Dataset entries
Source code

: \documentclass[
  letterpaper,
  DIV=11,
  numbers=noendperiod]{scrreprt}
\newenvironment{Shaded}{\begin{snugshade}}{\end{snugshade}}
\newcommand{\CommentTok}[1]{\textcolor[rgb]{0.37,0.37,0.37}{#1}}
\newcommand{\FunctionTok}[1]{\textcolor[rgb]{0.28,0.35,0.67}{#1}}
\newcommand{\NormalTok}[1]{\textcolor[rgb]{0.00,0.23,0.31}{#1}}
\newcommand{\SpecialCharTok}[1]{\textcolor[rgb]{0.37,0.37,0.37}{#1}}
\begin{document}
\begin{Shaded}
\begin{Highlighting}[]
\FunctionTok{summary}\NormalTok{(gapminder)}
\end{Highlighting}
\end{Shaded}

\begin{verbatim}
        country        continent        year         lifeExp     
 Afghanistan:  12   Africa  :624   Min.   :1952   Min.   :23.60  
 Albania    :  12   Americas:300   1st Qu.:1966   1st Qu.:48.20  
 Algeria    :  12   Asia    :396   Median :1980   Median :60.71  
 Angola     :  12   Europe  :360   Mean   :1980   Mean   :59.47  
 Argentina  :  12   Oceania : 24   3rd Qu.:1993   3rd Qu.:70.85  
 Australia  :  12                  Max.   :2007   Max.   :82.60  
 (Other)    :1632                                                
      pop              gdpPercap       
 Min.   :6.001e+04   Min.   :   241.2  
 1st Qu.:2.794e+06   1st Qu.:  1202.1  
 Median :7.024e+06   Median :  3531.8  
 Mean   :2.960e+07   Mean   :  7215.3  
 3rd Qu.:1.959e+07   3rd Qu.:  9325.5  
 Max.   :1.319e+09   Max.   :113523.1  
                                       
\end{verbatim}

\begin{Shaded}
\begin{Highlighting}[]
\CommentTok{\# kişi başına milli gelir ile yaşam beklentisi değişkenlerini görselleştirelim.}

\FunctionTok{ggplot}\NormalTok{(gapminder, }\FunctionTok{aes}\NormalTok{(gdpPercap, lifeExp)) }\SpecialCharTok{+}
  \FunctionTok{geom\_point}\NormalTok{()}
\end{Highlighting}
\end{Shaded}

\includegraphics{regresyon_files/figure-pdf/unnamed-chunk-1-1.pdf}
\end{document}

*YOUR ASSIGNMENT:* Each line containing the word "newcommand" needs to be copied from the data above.

*SOLUTION BELOW:*
\newcommand{\CommentTok}[1]{\textcolor[rgb]{0.37,0.37,0.37}{#1}}
\newcommand{\FunctionTok}[1]{\textcolor[rgb]{0.28,0.35,0.67}{#1}}
\newcommand{\NormalTok}[1]{\textcolor[rgb]{0.00,0.23,0.31}{#1}}
\newcommand{\SpecialCharTok}[1]{\textcolor[rgb]{0.37,0.37,0.37}{#1}}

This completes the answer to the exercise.